Chapter 2 Single Sample Data

The basic model descriptions of survival data are introduced. Basically, the distribution of survival data may be either continuous or discrete, but the nonparametric estimators of the distributions of survival time are discrete in any case. Therefore, the discrete models are necessary to know in order to understand nonparametric estimation.

In the present chapter, only nonparametric estimation is discussed. This means that no assumptions whatsoever are made about the true underlying distribution. Parametric models are presented in Chapter 8.

2.1 Continuous Time Model Descriptions

Traditional statistical model descriptions are based on the density and the cumulative distribution functions. These functions are not so suitable for use with censored and/or truncated data. The survival and hazard functions are better suited, as will be demonstrated here. It should however be acknowledged that all these functions are simple functions of each other, so the information they convey is in principle the same, it is only convenience that determines which one(s) to choose and use in a particular application.

2.1.1 The survival function

We start with a motivating example (2.1), the life table, and its connection to death risks and survival probabilities in a population, see Table ??.

Example 2.1 (Swedish life tables)

Statistics Sweden (SCB) is a government agency that produces statistics and have a coordinating role for the official statistics of Sweden. From their home page it is possible to download vital population statistics, like population size and number of deaths by age, gender, and year. From such data it is possible to construct life tables.
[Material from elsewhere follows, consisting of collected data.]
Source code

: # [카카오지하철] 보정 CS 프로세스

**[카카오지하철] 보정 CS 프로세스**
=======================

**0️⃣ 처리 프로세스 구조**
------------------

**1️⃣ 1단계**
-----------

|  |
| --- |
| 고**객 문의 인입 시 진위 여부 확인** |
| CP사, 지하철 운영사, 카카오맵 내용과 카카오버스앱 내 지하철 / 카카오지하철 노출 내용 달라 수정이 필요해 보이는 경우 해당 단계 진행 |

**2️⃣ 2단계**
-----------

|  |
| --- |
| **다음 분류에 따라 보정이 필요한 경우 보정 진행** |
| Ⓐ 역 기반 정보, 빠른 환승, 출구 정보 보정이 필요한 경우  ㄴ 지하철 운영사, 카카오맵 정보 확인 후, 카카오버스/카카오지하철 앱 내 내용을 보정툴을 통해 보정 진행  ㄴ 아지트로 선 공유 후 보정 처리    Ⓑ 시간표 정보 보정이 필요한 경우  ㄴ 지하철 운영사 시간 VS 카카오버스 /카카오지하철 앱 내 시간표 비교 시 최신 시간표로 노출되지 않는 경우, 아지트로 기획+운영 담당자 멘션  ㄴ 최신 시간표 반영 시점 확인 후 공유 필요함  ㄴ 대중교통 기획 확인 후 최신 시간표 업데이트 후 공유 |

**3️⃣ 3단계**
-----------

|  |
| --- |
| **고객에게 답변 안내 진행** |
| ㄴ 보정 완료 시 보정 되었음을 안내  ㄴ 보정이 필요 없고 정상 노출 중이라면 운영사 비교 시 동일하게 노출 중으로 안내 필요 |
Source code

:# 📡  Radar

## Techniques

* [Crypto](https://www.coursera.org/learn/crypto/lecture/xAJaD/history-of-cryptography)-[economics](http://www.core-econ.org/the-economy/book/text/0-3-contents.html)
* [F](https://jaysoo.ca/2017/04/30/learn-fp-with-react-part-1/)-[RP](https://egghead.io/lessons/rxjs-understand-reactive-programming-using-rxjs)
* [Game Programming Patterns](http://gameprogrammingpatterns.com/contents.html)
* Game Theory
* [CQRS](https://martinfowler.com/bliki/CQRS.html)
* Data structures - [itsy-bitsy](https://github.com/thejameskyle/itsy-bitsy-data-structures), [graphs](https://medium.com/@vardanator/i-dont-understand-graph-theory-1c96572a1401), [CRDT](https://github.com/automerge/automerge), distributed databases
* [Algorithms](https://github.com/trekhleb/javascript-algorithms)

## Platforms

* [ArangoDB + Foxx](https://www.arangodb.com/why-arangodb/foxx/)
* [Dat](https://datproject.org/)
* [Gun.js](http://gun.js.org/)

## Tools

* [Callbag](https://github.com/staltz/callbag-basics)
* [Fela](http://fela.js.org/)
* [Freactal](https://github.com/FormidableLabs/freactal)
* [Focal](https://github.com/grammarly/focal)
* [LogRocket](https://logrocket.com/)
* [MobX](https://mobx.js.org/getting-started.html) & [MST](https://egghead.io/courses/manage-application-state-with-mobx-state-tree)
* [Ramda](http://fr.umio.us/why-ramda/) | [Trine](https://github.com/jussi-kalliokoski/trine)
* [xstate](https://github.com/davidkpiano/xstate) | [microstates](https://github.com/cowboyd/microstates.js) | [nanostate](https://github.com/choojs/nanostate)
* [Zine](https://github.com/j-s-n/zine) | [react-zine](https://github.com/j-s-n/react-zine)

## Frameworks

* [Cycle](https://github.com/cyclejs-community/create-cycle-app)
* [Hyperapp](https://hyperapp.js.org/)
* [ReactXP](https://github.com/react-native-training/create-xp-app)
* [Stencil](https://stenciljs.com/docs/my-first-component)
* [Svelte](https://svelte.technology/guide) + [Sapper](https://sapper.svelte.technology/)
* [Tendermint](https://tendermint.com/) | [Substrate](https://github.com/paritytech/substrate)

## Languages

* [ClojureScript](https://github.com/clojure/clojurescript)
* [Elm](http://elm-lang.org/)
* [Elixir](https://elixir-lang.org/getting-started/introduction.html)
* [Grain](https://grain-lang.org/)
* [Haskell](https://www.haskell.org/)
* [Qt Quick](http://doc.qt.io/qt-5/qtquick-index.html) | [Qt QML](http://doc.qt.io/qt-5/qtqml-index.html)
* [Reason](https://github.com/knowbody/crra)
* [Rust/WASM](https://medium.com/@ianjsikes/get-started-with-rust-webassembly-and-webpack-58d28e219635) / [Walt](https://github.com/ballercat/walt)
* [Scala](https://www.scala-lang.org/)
Two raw tables are needed, one with population size by age, sex, and year, and one with the number of deaths by the same categories. Tables are available for age intervals of lengths 1, 5, and 10 years. We always prefer data with as much information as possible, so we choose the tables with age interval lengths one. It is always possible to aggregate later, if that is preferred.

There are two data sets in the R package eha that contain population size information and information about number of deaths, swepop and swedeaths, respectively. Both cover the years 1969–2020. We use both to construct a data frame females containing population size and number of deaths for females 2020. Below, the first five and last five rows are printed. Note that the last row, with age = 100 in fact includes all ages from 100 and above. It is common that tables like this one ends with an open interval.

library(eha)
females <- swepop[swepop$sex == "women" & swepop$year == 2020, 
                  c("age", "pop")]
females$deaths <- swedeaths[swedeaths$sex == "women" & 
                                swedeaths$year == 2020, "deaths"]
print(females[c(1:5, 97:101), ], row.names = FALSE)
 age     pop deaths
   0 55505.5    112
   1 57158.0      8
   2 58254.5      5
   3 59680.0      3
   4 60075.5      9
  96  3940.5   1256
  97  2768.0    883
  98  2033.5    764
  99  1445.0    581
 100  1933.5   1004

A full view of the population size by age is given in Figure 2.1.
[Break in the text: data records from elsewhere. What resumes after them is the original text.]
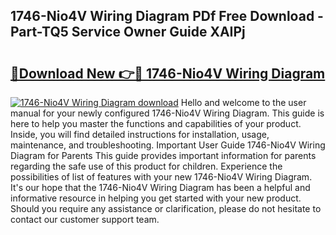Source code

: ## 1746-Nio4V Wiring Diagram PDf Free Download - Part-TQ5 Service Owner Guide XAIPj

# <h2><a href="http://dfkek1.blite.top/?on=1746-Nio4V+Wiring+Diagram">🔗Download New 👉🔴 1746-Nio4V Wiring Diagram</a></h2>

[![1746-Nio4V Wiring Diagram download](https://i.imgur.com/lujVjoI.png)](http://dfkek1.blite.top/?on=1746-Nio4V+Wiring+Diagram)
Hello and welcome to the user manual for your newly configured 1746-Nio4V Wiring Diagram. This guide is here to help you master the functions and capabilities of your product. Inside, you will find detailed instructions for installation, usage, maintenance, and troubleshooting. Important User Guide 1746-Nio4V Wiring Diagram for Parents This guide provides important information for parents regarding the safe use of this product for children. Experience the possibilities of list of features with your new 1746-Nio4V Wiring Diagram. It's our hope that the 1746-Nio4V Wiring Diagram has been a helpful and informative resource in helping you get started with your new product. Should you require any assistance or clarification, please do not hesitate to contact our customer support team.
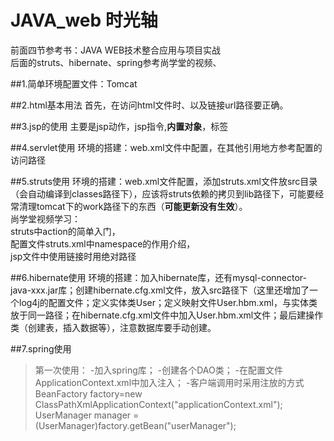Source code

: ﻿JAVA_web 时光轴
=========

前面四节参考书：JAVA WEB技术整合应用与项目实战  
后面的struts、hibernate、spring参考尚学堂的视频、

##1.简单环境配置文件：Tomcat

##2.html基本用法
首先，在访问html文件时、以及链接url路径要正确。

##3.jsp的使用
主要是jsp动作，jsp指令,**内置对象**，标签

##4.servlet使用
环境的搭建：web.xml文件中配置，在其他引用地方参考配置的访问路径

##5.struts使用
环境的搭建：web.xml文件配置，添加struts.xml文件放src目录（会自动编译到classes路径下），应该将struts依赖的拷贝到lib路径下，可能要经常清理tomcat下的work路径下的东西（**可能更新没有生效**）。  
尚学堂视频学习：   
struts中action的简单入门，  
配置文件struts.xml中namespace的作用介绍，  
jsp文件中使用链接时用绝对路径

##6.hibernate使用
环境的搭建：加入hibernate库，还有mysql-connector-java-xxx.jar库；创建hibernate.cfg.xml文件，放入src路径下（这里还增加了一个log4j的配置文件；定义实体类User；定义映射文件User.hbm.xml，与实体类放于同一路径；在hibernate.cfg.xml文件中加入User.hbm.xml文件；最后建操作类（创建表，插入数据等），注意数据库要手动创建。

##7.spring使用
>第一次使用：
>-加入spring库；
>-创建各个DAO类；
>-在配置文件ApplicationContext.xml中加入注入；
>-客户端调用时采用注放的方式  
BeanFactory factory=new ClassPathXmlApplicationContext("applicationContext.xml");  
UserManager manager = (UserManager)factory.getBean("userManager");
Female population by age, Sweden 2020.

FIGURE 2.1: Female population by age, Sweden 2020.

And the numbers of deaths by age are shown in Figure 2.2.

Female deaths by age, Sweden 2020.

FIGURE 2.2: Female deaths by age, Sweden 2020.

Our primary interest lies in the age specific mortality, which simply is given by dividing the number of deaths by the population size, age by age. We do that, and add one column, derived from the original three, in the following way.

females$risk <- females$deaths / females$pop
alive <- numeric(101)
alive[1] <- 100000
for (i in 2:101){
    alive[i] <- alive[i - 1] * (1 - females$risk[i-1])
}
females$alive <- alive

The result is shown in Table ??.

It is constructed in the following way. The first column, headed by age, contains the ages in completed years. The second column, headed pop contains the numbers of women in Sweden in the corresponding ages. It is equal to the mean population size over the year. Since population numbers from the SCB are taken at the turn of the years, the numbers in column two are averages of two columns in the SCB file. The third column contains the total numbers of deaths in each age category during the year. The fourth and fifth columns are derived from the previous ones. The risk is the ratio between the number of deaths and population size for each age.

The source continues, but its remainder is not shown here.